→ **TO DO**:
Could you copy out all the lines in the material below where the word "https" occurs?

→ **EXERCISE INPUTS**:
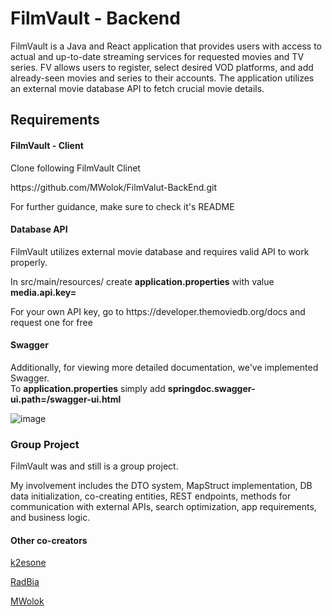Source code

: <h1>FilmVault - Backend</h2>
<p>FilmVault is a Java and React application that provides users with access to actual and up-to-date streaming services for requested movies and TV series. FV allows users to register, select desired VOD platforms, and add already-seen movies and series to their accounts. The application utilizes an external movie database API to fetch crucial movie details.</p>

<h2>Requirements</h2>

<h4>FilmVault - Client</h4>
<p>Clone following FilmVault Clinet</p>
https://github.com/MWolok/FilmValut-BackEnd.git
<p>For further guidance, make sure to check it's README</p>


<h4>Database API</h4>
<p>FilmVault utilizes external movie database and requires valid API to work properly.</p>
<p>In src/main/resources/ create <b>application.properties</b> with value <b>media.api.key=</b></p>

<p>For your own API key, go to https://developer.themoviedb.org/docs and request one for free</p>

<h4>Swagger</h4>
<p>Additionally, for viewing more detailed documentation, we've implemented Swagger.<br>
To <b>application.properties</b> simply add <b>springdoc.swagger-ui.path=/swagger-ui.html</b></p>

![image](https://github.com/dwydm/FilmVault/assets/106226811/54179ecc-e558-4c0c-9c69-c23aa0beafef)

<h3>Group Project</h3>
<p>FilmVault was and still is a group project.</p>
<p>My involvement includes the DTO system, MapStruct implementation, DB data initialization, co-creating entities, REST endpoints, methods for communication with external APIs, search optimization, app requirements, and business logic.</p>

<h4>Other co-creators</h4>
<p><a href="https://github.com/k2esone" target="_blank">k2esone</a></p>
<p><a href="https://github.com/RadBia" target="_blank">RadBia</a></p>
<p><a href="https://github.com/MWolok" target="_blank">MWolok</a></p>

→ **OUTPUT OF THE EXERCISE**:
https://github.com/MWolok/FilmValut-BackEnd.git
<p>For your own API key, go to https://developer.themoviedb.org/docs and request one for free</p>
![image](https://github.com/dwydm/FilmVault/assets/106226811/54179ecc-e558-4c0c-9c69-c23aa0beafef)
<p><a href="https://github.com/k2esone" target="_blank">k2esone</a></p>
<p><a href="https://github.com/RadBia" target="_blank">RadBia</a></p>
<p><a href="https://github.com/MWolok" target="_blank">MWolok</a></p>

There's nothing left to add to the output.